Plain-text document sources
#####

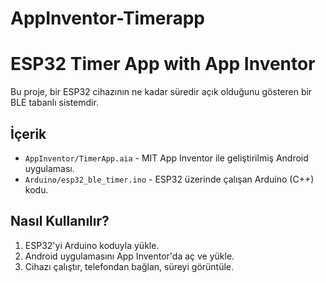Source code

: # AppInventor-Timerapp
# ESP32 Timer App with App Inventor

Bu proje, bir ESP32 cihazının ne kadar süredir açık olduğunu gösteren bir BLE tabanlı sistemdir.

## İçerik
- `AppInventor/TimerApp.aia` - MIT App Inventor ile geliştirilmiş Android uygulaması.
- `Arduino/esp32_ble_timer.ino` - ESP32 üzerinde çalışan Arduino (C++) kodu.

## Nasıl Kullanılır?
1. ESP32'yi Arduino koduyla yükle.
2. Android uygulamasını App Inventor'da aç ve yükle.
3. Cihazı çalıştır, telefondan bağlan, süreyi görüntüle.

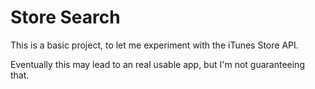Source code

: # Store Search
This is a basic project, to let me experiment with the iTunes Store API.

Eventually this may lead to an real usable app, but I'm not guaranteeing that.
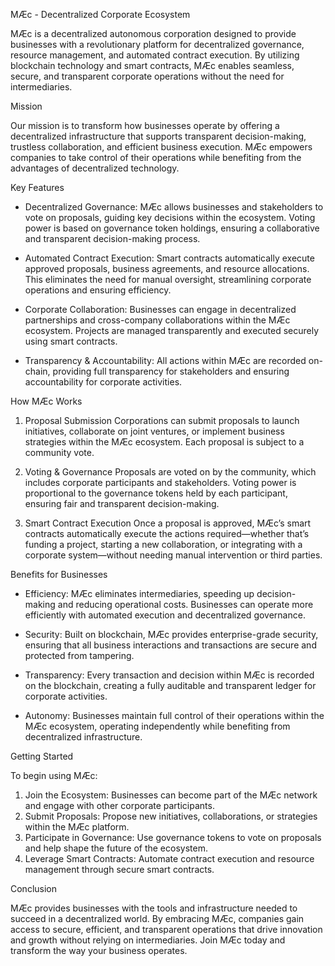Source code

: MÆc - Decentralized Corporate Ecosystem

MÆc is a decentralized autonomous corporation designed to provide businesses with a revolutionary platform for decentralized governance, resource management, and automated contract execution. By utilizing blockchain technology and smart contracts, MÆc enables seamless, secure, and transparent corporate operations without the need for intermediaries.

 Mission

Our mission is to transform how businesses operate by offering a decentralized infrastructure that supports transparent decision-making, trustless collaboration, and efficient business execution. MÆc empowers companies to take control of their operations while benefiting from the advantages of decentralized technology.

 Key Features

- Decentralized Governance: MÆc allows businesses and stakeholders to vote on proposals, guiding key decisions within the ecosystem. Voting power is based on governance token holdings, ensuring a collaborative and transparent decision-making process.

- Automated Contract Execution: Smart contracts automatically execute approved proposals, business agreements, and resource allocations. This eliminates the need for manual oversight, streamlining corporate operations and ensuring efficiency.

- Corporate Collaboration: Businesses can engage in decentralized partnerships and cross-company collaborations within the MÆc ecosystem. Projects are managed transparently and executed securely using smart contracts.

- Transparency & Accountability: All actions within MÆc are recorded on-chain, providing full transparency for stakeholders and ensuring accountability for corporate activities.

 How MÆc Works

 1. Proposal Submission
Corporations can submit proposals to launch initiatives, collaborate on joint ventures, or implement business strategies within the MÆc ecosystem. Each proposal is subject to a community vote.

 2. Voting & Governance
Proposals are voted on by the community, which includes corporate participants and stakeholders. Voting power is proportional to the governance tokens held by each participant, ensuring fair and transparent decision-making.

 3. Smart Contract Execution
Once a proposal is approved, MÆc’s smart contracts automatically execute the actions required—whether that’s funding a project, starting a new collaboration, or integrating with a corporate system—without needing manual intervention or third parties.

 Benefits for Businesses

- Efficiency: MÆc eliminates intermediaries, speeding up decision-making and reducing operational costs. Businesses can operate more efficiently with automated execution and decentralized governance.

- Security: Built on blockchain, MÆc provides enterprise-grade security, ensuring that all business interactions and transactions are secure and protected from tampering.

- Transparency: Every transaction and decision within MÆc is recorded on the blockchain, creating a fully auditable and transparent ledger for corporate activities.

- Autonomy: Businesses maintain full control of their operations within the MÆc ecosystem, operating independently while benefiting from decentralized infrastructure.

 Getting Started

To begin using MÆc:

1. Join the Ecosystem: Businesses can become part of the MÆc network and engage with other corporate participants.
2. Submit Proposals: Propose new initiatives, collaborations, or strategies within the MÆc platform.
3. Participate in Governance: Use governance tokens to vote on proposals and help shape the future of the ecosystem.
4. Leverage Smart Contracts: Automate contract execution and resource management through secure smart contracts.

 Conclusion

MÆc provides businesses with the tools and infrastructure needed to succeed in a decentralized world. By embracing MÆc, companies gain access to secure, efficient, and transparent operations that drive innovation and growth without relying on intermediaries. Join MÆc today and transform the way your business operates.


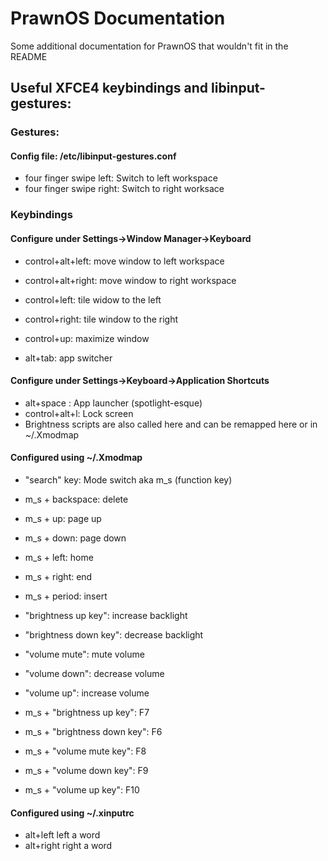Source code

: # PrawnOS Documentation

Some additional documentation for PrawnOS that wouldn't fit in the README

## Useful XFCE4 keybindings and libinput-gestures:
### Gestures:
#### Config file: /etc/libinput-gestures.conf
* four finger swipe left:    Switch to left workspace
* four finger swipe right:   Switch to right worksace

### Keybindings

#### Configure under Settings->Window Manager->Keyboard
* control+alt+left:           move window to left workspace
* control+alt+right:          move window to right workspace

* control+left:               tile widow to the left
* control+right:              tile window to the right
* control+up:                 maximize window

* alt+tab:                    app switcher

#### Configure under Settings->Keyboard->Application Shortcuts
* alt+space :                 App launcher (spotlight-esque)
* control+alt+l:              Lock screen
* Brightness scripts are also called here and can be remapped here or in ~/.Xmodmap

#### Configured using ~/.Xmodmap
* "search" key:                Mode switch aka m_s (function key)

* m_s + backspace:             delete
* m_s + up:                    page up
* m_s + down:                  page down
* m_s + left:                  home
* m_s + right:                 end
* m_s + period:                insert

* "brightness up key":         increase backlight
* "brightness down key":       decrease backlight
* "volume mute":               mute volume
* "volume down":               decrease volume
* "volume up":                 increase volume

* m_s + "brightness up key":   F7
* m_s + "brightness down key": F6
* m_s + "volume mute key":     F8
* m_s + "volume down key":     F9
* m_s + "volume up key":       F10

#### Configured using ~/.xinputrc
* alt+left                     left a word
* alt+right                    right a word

#####

▶ _Work request_
Please copy each line of the entries in which the word "four" shows up.

▶ _Output of the task_
* four finger swipe left:    Switch to left workspace
* four finger swipe right:   Switch to right worksace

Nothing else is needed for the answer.